'''

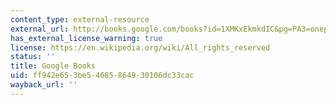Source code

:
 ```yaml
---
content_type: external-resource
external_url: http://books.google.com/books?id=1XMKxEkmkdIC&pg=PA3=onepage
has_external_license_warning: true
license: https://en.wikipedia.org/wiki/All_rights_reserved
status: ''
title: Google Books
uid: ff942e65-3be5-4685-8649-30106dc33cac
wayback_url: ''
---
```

'''
'''

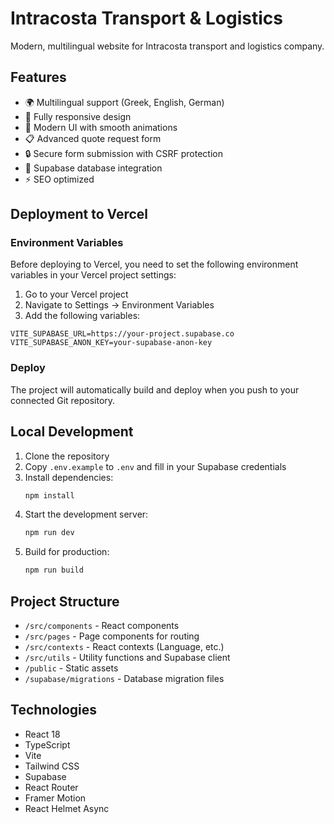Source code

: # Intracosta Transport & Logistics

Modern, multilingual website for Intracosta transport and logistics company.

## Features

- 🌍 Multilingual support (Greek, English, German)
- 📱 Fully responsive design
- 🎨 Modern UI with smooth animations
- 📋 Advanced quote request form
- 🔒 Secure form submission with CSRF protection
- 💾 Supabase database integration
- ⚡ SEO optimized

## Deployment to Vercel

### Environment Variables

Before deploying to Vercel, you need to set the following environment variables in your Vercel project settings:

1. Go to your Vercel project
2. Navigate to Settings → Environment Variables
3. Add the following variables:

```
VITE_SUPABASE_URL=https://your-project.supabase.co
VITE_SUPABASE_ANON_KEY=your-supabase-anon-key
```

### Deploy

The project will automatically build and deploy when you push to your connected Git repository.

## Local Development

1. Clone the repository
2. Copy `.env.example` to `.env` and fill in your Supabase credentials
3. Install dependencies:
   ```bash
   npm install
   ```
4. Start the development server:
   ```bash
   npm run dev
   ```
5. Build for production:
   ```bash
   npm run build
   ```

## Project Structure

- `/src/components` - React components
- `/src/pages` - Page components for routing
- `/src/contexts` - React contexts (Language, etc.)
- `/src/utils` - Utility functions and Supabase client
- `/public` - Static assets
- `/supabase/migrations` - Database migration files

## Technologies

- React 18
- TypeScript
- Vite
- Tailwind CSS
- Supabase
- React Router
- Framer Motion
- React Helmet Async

'''

Search the material for lines holding the word "following", then say how many there are and nothing more.

• WRITTEN ANSWER:
2